**Work required**
If a line in the entries below holds the string "cities", copy it.
Given information START
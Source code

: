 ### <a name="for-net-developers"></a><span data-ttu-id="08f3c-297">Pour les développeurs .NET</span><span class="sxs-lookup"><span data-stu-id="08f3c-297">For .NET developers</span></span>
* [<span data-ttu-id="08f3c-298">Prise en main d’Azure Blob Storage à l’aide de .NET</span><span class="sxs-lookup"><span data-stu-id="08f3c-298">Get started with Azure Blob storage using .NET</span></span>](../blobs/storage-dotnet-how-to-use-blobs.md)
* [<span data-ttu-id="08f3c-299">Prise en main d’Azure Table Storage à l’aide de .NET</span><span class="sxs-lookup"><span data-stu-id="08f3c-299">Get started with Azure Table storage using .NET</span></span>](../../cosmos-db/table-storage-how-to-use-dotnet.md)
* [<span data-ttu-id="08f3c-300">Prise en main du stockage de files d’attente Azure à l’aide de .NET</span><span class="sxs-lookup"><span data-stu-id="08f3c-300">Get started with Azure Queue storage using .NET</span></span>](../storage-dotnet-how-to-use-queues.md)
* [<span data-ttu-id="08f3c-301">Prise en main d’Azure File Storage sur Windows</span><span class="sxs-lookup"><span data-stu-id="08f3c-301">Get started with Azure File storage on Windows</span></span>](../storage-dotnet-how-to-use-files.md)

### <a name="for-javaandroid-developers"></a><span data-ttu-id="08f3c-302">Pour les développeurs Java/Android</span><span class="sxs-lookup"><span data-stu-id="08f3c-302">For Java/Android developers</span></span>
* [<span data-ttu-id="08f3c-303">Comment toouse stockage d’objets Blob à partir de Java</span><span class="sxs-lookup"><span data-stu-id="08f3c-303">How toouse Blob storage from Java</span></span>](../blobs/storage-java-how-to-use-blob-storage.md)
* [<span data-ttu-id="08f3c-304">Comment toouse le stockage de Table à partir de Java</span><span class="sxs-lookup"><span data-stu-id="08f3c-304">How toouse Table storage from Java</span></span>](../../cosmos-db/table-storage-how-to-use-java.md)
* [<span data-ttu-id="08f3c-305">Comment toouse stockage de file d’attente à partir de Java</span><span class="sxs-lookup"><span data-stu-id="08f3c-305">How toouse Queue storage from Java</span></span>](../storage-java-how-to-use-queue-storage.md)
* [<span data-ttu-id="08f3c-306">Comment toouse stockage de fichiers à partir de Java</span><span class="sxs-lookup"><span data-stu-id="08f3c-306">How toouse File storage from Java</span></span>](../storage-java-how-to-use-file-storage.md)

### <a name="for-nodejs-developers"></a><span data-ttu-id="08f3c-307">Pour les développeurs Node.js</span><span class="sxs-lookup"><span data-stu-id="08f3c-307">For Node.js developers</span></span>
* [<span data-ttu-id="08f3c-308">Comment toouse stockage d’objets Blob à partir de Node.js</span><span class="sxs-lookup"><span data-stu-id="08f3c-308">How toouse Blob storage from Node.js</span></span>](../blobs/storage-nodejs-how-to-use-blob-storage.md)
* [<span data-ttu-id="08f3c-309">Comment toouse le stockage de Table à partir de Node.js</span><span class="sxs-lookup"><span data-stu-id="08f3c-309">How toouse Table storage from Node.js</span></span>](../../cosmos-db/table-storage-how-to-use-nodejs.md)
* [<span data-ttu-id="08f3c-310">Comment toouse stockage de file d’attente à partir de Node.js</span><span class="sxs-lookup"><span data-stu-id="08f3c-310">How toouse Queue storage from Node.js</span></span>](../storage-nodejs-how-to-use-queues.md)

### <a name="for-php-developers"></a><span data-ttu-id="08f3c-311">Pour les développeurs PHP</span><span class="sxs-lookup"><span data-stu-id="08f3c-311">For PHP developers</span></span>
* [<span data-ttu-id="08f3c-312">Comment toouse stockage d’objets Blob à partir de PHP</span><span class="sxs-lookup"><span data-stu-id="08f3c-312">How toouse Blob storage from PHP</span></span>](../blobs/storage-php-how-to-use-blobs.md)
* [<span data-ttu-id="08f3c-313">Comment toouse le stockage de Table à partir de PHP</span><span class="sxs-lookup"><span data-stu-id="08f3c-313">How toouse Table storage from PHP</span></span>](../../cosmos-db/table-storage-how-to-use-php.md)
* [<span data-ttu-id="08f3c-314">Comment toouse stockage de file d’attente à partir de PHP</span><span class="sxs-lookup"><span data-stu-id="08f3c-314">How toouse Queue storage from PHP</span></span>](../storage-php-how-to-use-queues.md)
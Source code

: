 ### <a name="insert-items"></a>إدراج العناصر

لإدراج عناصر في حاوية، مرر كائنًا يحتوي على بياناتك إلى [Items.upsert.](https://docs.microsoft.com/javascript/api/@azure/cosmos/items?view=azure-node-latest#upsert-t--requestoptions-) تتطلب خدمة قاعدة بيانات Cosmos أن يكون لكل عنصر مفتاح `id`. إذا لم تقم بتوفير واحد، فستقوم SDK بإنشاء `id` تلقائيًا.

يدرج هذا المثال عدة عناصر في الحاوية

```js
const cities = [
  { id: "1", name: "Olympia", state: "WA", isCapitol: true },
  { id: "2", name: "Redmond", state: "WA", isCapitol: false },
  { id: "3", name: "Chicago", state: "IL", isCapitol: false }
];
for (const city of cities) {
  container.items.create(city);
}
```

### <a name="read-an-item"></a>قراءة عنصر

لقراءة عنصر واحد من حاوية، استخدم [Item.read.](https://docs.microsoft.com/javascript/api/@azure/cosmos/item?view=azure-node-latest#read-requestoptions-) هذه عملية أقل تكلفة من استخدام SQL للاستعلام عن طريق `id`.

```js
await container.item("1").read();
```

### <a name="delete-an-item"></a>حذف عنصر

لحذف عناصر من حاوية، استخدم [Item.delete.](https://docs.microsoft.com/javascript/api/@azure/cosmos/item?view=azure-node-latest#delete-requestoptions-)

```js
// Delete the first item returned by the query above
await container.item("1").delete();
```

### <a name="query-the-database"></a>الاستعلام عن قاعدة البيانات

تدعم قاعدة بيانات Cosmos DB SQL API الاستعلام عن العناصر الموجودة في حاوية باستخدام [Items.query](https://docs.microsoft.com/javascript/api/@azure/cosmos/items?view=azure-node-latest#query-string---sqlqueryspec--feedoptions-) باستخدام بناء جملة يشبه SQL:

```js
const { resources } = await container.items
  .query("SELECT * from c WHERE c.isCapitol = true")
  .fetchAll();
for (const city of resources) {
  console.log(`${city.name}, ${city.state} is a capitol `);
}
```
Given information END
**Answer box**
const cities = [
for (const city of cities) {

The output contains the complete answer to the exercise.